The U.S. Department of Transportation, acting through PHMSA, and certain state agencies certificated by PHMSA, have adopted regulations requiring pipeline operators to develop an integrity management program for transmission pipelines located where a leak or rupture could impact high population sensitive areas (also known as High Consequence Areas) and newly defined Moderate Consequence Areas, and an integrity management program for storage wells, unless the operator effectively demonstrates by a prescriptive risk assessment that these operational assets have mitigated risks that could affect these predefined areas, as applicable. The regulations require operators, including us, to perform ongoing assessments of pipeline and storage integrity; identify and characterize applicable threats to pipeline segments and storage wells that could impact population sensitive areas; confirm maximum allowable operating pressures; maintain and improve processes for data collection, integration and analysis; repair and remediate facilities as necessary; and implement preventive and mitigating actions. In addition to population sensitive areas, PHMSA has recently adopted regulations extending existing design, operation and maintenance, and reporting requirements to onshore gathering pipelines in rural areas. Finally, new PHMSA regulations require operators of certain transmission pipelines to assess their integrity management and maintenance practices, comply with enhanced corrosion control and mitigation timelines, and follow new requirements for pipeline inspections following an extreme weather event or natural disaster.
The cost and financial impact of compliance will vary and depend on factors such as the number and extent of maintenance determined to be necessary as a result of the application of our integrity management programs, and such costs and financial impact could have a material adverse effect on us. Further, our pipeline and storage integrity management programs depend in part on inspection tools and methodologies developed, maintained, enhanced and applied, and certain testing conducted, by certain third parties, many of which are widely utilized within the natural gas industry. Advances in these tools and methodologies could identify potential and/or additional integrity issues for our assets. Consequently, we may incur additional costs and expenses to remediate those newly identified or potential issues, and we may not have the ability to timely comply with applicable laws and regulations. Additionally, pipeline and storage safety laws and regulations are subject to change and failures to comply with pipeline and storage safety laws and regulations, including changes in such laws and regulations or interpretations thereof that result in more stringent or costly safety standards, could have a material adverse effect on us.

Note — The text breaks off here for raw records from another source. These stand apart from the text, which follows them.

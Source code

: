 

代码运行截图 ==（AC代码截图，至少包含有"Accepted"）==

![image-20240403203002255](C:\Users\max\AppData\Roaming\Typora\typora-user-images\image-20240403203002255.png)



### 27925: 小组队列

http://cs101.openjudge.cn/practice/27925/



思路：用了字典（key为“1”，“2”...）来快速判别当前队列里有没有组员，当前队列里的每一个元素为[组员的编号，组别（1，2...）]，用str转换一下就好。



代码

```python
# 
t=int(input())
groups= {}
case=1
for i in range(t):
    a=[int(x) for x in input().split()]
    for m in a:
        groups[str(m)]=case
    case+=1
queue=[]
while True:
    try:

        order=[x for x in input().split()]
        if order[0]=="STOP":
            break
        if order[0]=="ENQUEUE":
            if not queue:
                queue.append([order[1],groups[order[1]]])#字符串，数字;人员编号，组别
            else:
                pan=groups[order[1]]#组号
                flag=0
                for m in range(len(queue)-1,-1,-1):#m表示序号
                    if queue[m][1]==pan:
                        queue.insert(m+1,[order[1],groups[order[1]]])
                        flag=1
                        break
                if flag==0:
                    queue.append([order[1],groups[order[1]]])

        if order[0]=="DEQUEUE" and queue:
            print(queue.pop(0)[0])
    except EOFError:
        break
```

We may, and joint ventures of which we are the operator could, as is the case with the MVP Joint Venture, become subject to consent orders and agreements relating to integrity matters. Failure to comply with any such consent order or agreements could have adverse effects on our business.

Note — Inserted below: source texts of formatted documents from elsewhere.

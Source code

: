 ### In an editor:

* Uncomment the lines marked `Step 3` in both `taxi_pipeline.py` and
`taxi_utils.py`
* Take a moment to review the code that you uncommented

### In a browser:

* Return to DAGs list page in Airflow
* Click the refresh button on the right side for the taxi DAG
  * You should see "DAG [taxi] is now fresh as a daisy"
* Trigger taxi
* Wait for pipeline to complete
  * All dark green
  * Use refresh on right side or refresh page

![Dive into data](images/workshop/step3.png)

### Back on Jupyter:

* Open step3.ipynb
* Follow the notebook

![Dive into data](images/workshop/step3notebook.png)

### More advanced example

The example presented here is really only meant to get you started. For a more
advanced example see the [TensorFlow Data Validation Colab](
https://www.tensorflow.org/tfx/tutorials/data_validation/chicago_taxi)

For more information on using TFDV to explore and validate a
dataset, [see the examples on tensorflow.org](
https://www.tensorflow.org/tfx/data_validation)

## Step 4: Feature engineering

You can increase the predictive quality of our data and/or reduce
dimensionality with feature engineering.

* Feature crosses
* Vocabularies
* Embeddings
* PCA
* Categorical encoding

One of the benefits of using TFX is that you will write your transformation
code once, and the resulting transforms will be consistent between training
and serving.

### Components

Risks Related to the Equitrans Midstream Merger
We incurred significant indebtedness as a result of the Equitrans Midstream Merger, and any future indebtedness, as well as the restrictions under our and our subsidiaries' debt agreements, could adversely affect our operating flexibility, business, financial condition, results of operations, and liquidity.

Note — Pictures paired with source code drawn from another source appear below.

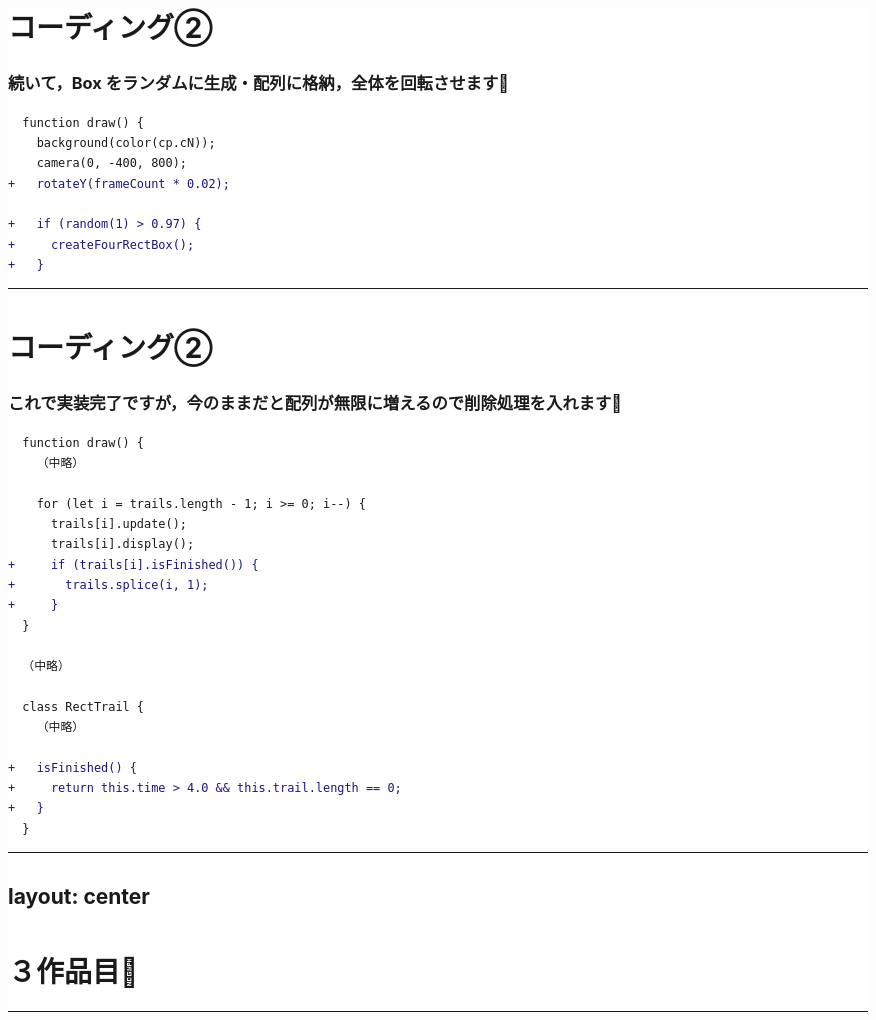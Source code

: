 
# コーディング②

### 続いて，Box をランダムに生成・配列に格納，全体を回転させます💁

```diff
  function draw() {
    background(color(cp.cN));
    camera(0, -400, 800);
+   rotateY(frameCount * 0.02);

+   if (random(1) > 0.97) {
+     createFourRectBox();
+   }
```

---

# コーディング②

### これで実装完了ですが，今のままだと配列が無限に増えるので削除処理を入れます💁

```diff
  function draw() {
    （中略）

    for (let i = trails.length - 1; i >= 0; i--) {
      trails[i].update();
      trails[i].display();
+     if (trails[i].isFinished()) {
+       trails.splice(i, 1);
+     }
  }

  （中略）

  class RectTrail {
    （中略）

+   isFinished() {
+     return this.time > 4.0 && this.trail.length == 0;
+   }
  }
```

---
layout: center
---

# ３作品目🎨
---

As a result of the Equitrans Midstream Merger, we incurred additional indebtedness under EQT's revolving credit facility, and the outstanding debt under Eureka's revolving credit facility and the outstanding senior notes issued by EQM were consolidated by the Company. See Note 7 to the Condensed Consolidated Financial Statements for a discussion of EQT's revolving credit facility, Eureka's revolving credit facility and the outstanding senior notes issued by EQM. Eureka's revolving credit facility contains various covenants and restrictive provisions that limit Eureka's ability to, among other things: incur or guarantee additional debt, make distributions on or redeem or repurchase membership units, incur or permit liens on assets, enter into certain types of transactions with affiliates, enter into burdensome agreements, subject to certain specified exceptions, enter into certain mergers or acquisitions; and, dispose of all or substantially all of their respective assets.
Additionally, under Eureka's revolving credit facility, Eureka is required to maintain a Consolidated Leverage Ratio (as defined in the Eureka Credit Agreement) of not more than 4.75 to 1.00 (or not more than 5.25 to 1.00 for certain measurement periods following the consummation of certain acquisitions). As of the end of any fiscal quarter, Eureka may not permit the ratio of Consolidated EBITDA (as defined in the Eureka Credit Agreement) for the four fiscal quarters then ending to Consolidated Interest Charges (as defined in the Eureka Credit Agreement) to be less than 2.50 to 1.00. Eureka's revolving credit facility also contains certain events of default, including the occurrence of a change of control (as defined in the Eureka Credit Agreement). Events beyond the control of Eureka (including changes in general economic and business conditions) may affect the ability of Eureka to meet and comply with their respective financial obligations and covenants.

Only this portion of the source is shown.